Assignment |
Work through the data below and state how many lines contain "alter", giving that number alone.

Source data |

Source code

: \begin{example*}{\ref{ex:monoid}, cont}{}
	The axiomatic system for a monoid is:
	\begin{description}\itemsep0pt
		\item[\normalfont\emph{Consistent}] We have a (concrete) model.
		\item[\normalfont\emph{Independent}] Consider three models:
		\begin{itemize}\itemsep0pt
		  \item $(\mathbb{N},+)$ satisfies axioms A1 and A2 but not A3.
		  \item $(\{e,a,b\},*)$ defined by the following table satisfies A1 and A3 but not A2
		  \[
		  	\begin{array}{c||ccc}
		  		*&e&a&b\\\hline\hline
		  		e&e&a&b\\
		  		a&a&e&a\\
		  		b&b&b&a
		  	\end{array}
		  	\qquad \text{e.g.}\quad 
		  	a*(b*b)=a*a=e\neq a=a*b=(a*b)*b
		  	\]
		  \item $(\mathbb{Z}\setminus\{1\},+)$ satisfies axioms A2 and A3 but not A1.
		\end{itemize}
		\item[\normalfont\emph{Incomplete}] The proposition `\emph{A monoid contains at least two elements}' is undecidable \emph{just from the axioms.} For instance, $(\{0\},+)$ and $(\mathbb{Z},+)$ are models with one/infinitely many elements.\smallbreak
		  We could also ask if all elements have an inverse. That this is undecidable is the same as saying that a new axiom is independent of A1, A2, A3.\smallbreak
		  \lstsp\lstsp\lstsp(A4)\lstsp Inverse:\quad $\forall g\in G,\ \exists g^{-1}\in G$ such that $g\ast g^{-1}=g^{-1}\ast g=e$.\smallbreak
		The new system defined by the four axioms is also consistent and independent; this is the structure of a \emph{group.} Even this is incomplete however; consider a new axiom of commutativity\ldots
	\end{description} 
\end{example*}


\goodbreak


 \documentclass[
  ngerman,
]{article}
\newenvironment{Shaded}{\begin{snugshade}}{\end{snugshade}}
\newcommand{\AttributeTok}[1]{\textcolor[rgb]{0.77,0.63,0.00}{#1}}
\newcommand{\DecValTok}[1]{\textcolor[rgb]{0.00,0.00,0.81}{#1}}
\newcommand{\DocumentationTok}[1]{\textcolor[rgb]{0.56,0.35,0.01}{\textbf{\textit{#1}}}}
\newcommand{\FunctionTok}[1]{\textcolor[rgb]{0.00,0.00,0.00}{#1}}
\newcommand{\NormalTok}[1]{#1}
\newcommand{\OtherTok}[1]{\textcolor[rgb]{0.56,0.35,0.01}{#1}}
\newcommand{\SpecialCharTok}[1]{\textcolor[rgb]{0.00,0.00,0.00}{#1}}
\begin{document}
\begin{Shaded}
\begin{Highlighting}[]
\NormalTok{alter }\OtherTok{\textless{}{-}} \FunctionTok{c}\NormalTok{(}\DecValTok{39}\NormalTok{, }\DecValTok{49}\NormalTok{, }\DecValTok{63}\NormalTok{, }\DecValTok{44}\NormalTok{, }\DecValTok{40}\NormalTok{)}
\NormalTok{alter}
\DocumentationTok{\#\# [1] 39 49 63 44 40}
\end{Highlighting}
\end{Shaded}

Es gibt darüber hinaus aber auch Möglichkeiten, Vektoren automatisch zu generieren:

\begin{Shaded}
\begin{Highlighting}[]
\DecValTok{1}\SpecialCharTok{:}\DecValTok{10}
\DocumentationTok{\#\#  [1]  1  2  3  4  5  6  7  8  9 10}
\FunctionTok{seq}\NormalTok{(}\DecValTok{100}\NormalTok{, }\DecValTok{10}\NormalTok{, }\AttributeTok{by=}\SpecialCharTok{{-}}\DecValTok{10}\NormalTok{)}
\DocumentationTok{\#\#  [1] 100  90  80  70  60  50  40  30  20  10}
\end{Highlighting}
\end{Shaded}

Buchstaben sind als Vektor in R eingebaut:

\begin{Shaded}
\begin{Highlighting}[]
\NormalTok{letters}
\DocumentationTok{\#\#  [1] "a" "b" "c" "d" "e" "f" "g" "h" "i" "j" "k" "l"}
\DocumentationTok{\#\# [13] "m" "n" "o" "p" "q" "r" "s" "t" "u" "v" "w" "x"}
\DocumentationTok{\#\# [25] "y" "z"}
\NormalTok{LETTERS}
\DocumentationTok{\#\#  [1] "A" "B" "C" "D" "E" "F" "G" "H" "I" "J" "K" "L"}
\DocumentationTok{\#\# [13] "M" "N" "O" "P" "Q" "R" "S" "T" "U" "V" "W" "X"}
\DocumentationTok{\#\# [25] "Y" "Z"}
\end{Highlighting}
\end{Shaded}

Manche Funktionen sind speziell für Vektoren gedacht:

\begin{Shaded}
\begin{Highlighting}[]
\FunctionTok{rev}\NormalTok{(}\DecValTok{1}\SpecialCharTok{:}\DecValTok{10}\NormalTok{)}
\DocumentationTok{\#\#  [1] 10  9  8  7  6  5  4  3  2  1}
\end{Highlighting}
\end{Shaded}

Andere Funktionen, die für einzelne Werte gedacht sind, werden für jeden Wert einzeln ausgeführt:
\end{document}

Answer to this exercise |
2